Ran across this on youtube - a new largest known prime number was recently found: 2^{136,279,841} -1
Last big number was in 2018 – long gap.
Brian
“Math doesn’t take a holiday”
Ran across this on youtube - a new largest known prime number was recently found: 2^{136,279,841} -1
Last big number was in 2018 – long gap.
Brian
“Math doesn’t take a holiday”
My mind boggles when I consider that the infinity of prime numbers is quite a bit smaller than the infinity of all numbers.
My mind boggles instead when I consider the infinity of prime numbers is not smaller than the infinity of all whole numbers.
My mind boggles when I consider that there infinities that are greater than other infinities.
Did Cantor understand infinity because he was crazy? Or did he go crazy when he understood infinity?
I believe that Cantor went crazy when his ideas about infinity (see posts #3 and #4 in this thread) were rejected by his coetaneous mathematicians, who ridiculed him and did not take him seriously.
I am not sure he understood infinity. I am not sure anyone understands infinity. But he understood it better than them.
Like Feynman’s statement that anyone that claiming to know quantum mechanics doesn’t know quantum mechanics.

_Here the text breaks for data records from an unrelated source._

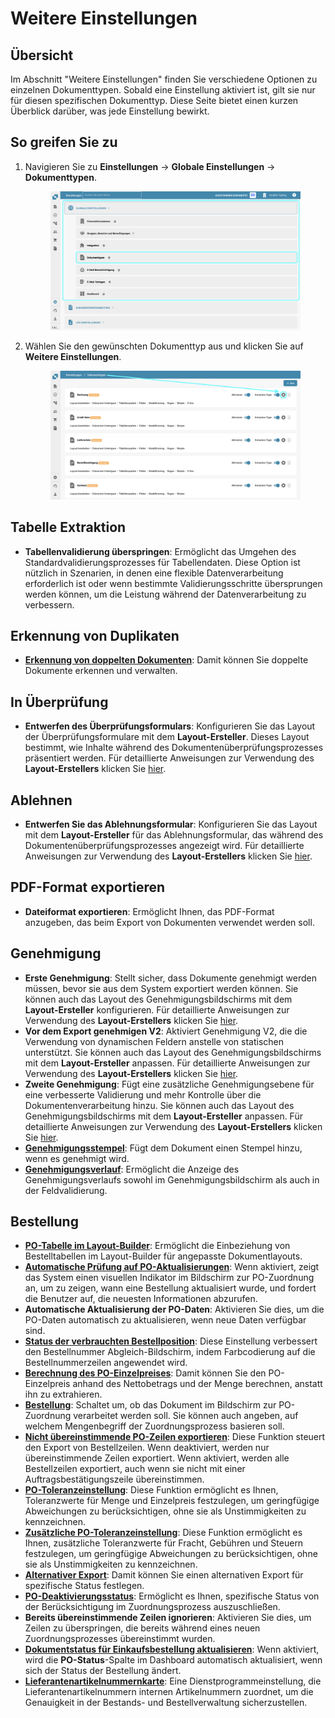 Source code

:# Weitere Einstellungen&#x20;

## Übersicht

Im Abschnitt "Weitere Einstellungen" finden Sie verschiedene Optionen zu einzelnen Dokumenttypen. Sobald eine Einstellung aktiviert ist, gilt sie nur für diesen spezifischen Dokumenttyp. Diese Seite bietet einen kurzen Überblick darüber, was jede Einstellung bewirkt.

## So greifen Sie zu

1.  Navigieren Sie zu **Einstellungen** → **Globale Einstellungen** → **Dokumenttypen**.

    <figure><img src="../../../../../.gitbook/assets/Calculate_PO_unit_price_1_de (1).png" alt=""><figcaption></figcaption></figure>
2.  Wählen Sie den gewünschten Dokumenttyp aus und klicken Sie auf **Weitere Einstellungen**.

    <figure><img src="../../../../../.gitbook/assets/Calculate_PO_unit_price_2_de.png" alt=""><figcaption></figcaption></figure>

## Tabelle Extraktion

* **Tabellenvalidierung überspringen**: Ermöglicht das Umgehen des Standardvalidierungsprozesses für Tabellendaten. Diese Option ist nützlich in Szenarien, in denen eine flexible Datenverarbeitung erforderlich ist oder wenn bestimmte Validierungsschritte übersprungen werden können, um die Leistung während der Datenverarbeitung zu verbessern.

## Erkennung von Duplikaten

* [**Erkennung von doppelten Dokumenten**](../../../../../administration-and-setup/settings/global-settings/document-types/more-settings/duplicate-document-handling.md): Damit können Sie doppelte Dokumente erkennen und verwalten.

## In Überprüfung

* **Entwerfen des Überprüfungsformulars**: Konfigurieren Sie das Layout der Überprüfungsformulare mit dem **Layout-Ersteller**. Dieses Layout bestimmt, wie Inhalte während des Dokumentenüberprüfungsprozesses präsentiert werden. Für detaillierte Anweisungen zur Verwendung des **Layout-Erstellers** klicken Sie [hier](../../../../../setup/document-types/layout-builder.md).

## Ablehnen

* **Entwerfen Sie das Ablehnungsformular**: Konfigurieren Sie das Layout mit dem **Layout-Ersteller** für das Ablehnungsformular, das während des Dokumentenüberprüfungsprozesses angezeigt wird. Für detaillierte Anweisungen zur Verwendung des **Layout-Erstellers** klicken Sie [hier](../../../../../setup/document-types/layout-builder.md).

## PDF-Format exportieren

* **Dateiformat exportieren**: Ermöglicht Ihnen, das PDF-Format anzugeben, das beim Export von Dokumenten verwendet werden soll.

## Genehmigung

* **Erste Genehmigung**: Stellt sicher, dass Dokumente genehmigt werden müssen, bevor sie aus dem System exportiert werden können. Sie können auch das Layout des Genehmigungsbildschirms mit dem **Layout-Ersteller** konfigurieren. Für detaillierte Anweisungen zur Verwendung des **Layout-Erstellers** klicken Sie [hier](../../../../../setup/document-types/layout-builder.md).
* **Vor dem Export genehmigen V2**: Aktiviert Genehmigung V2, die die Verwendung von dynamischen Feldern anstelle von statischen unterstützt. Sie können auch das Layout des Genehmigungsbildschirms mit dem **Layout-Ersteller** anpassen. Für detaillierte Anweisungen zur Verwendung des **Layout-Erstellers** klicken Sie [hier](../../../../../setup/document-types/layout-builder.md).
* **Zweite Genehmigung**: Fügt eine zusätzliche Genehmigungsebene für eine verbesserte Validierung und mehr Kontrolle über die Dokumentenverarbeitung hinzu. Sie können auch das Layout des Genehmigungsbildschirms mit dem **Layout-Ersteller** anpassen. Für detaillierte Anweisungen zur Verwendung des **Layout-Erstellers** klicken Sie [hier](../../../../../setup/document-types/layout-builder.md).
* [**Genehmigungsstempel**](../../../../../administration-and-setup/settings/global-settings/document-types/more-settings/approval/approval-stamp.md): Fügt dem Dokument einen Stempel hinzu, wenn es genehmigt wird.
* [**Genehmigungsverlauf**](../../../../../administration-and-setup/settings/global-settings/document-types/more-settings/approval/approval-history.md): Ermöglicht die Anzeige des Genehmigungsverlaufs sowohl im Genehmigungsbildschirm als auch in der Feldvalidierung.

## Bestellung

* [**PO-Tabelle im Layout-Builder**](../../../../../administration-and-setup/settings/global-settings/document-types/more-settings/purchase-order/po-table-in-layout-builder.md): Ermöglicht die Einbeziehung von Bestelltabellen im Layout-Builder für angepasste Dokumentlayouts.
* [**Automatische Prüfung auf PO-Aktualisierungen**](../../../../../administration-and-setup/settings/global-settings/document-types/more-settings/purchase-order/auto-check-for-po-updates.md): Wenn aktiviert, zeigt das System einen visuellen Indikator im Bildschirm zur PO-Zuordnung an, um zu zeigen, wann eine Bestellung aktualisiert wurde, und fordert die Benutzer auf, die neuesten Informationen abzurufen.
* **Automatische Aktualisierung der PO-Daten**: Aktivieren Sie dies, um die PO-Daten automatisch zu aktualisieren, wenn neue Daten verfügbar sind.
* [**Status der verbrauchten Bestellposition**](../../../../../administration-and-setup/settings/global-settings/document-types/more-settings/purchase-order/consumed-po-line-status.md): Diese Einstellung verbessert den Bestellnummer Abgleich-Bildschirm, indem Farbcodierung auf die Bestellnummerzeilen angewendet wird.
* [**Berechnung des PO-Einzelpreises**](../../../../../administration-and-setup/settings/global-settings/document-types/more-settings/purchase-order/calculate-po-unit-price.md): Damit können Sie den PO-Einzelpreis anhand des Nettobetrags und der Menge berechnen, anstatt ihn zu extrahieren.
* [**Bestellung**](../../../../../administration-and-setup/settings/global-settings/document-types/more-settings/purchase-order/purchase-order.md): Schaltet um, ob das Dokument im Bildschirm zur PO-Zuordnung verarbeitet werden soll. Sie können auch angeben, auf welchem Mengenbegriff der Zuordnungsprozess basieren soll.
* [**Nicht übereinstimmende PO-Zeilen exportieren**](../../../../../administration-and-setup/settings/global-settings/document-types/more-settings/purchase-order/export-not-matched-po-lines.md): Diese Funktion steuert den Export von Bestellzeilen. Wenn deaktiviert, werden nur übereinstimmende Zeilen exportiert. Wenn aktiviert, werden alle Bestellzeilen exportiert, auch wenn sie nicht mit einer Auftragsbestätigungszeile übereinstimmen.
* [**PO-Toleranzeinstellung**](../../../../../administration-and-setup/settings/global-settings/document-types/more-settings/purchase-order/purchase-order-tolerance-settings-additional-purchase-order-tolerance.md): Diese Funktion ermöglicht es Ihnen, Toleranzwerte für Menge und Einzelpreis festzulegen, um geringfügige Abweichungen zu berücksichtigen, ohne sie als Unstimmigkeiten zu kennzeichnen.
* [**Zusätzliche PO-Toleranzeinstellung**](../../../../../administration-and-setup/settings/global-settings/document-types/more-settings/purchase-order/purchase-order-tolerance-settings-additional-purchase-order-tolerance.md#einstellung-zur-konfiguration-zusatzlicher-bestelltoleranzeinstellungen): Diese Funktion ermöglicht es Ihnen, zusätzliche Toleranzwerte für Fracht, Gebühren und Steuern festzulegen, um geringfügige Abweichungen zu berücksichtigen, ohne sie als Unstimmigkeiten zu kennzeichnen.
* [**Alternativer Export**](../../../../../administration-and-setup/settings/global-settings/document-types/more-settings/purchase-order/alternate-export.md): Damit können Sie einen alternativen Export für spezifische Status festlegen.
* [**PO-Deaktivierungsstatus**](../../../../../administration-and-setup/settings/global-settings/document-types/more-settings/purchase-order/purchase-order-disable-statuses.md): Ermöglicht es Ihnen, spezifische Status von der Berücksichtigung im Zuordnungsprozess auszuschließen.
* **Bereits übereinstimmende Zeilen ignorieren**: Aktivieren Sie dies, um Zeilen zu überspringen, die bereits während eines neuen Zuordnungsprozesses übereinstimmt wurden.
* [**Dokumentstatus für Einkaufsbestellung aktualisieren**](../../../../../administration-and-setup/settings/global-settings/document-types/more-settings/purchase-order/update-document-purchase-order-status.md): Wenn aktiviert, wird die **PO-Status**-Spalte im Dashboard automatisch aktualisiert, wenn sich der Status der Bestellung ändert.
* [**Lieferantenartikelnummernkarte**](../../../../../administration-and-setup/settings/global-settings/document-types/more-settings/purchase-order/lieferantenartikelnummernkarte-administrationsdokumentation.md): Eine Dienstprogrammeinstellung, die Lieferantenartikelnummern internen Artikelnummern zuordnet, um die Genauigkeit in der Bestands- und Bestellverwaltung sicherzustellen.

I mentioned this in the interesting random fact thread a few days ago.
I forgot to mention that this also automatically means there’s another perfect number (even, of course).
So what’s the largest known non-Mersenne prime?
According to this, the 7 largest known primes are Mersenne primes. The eighth, the largest non-Mersenne prime, is 516693^{2097152}-516693^{1048576}+1. It has almost 12 million decimal digits, almost 1/3 as many digits as the new Mersenne prime.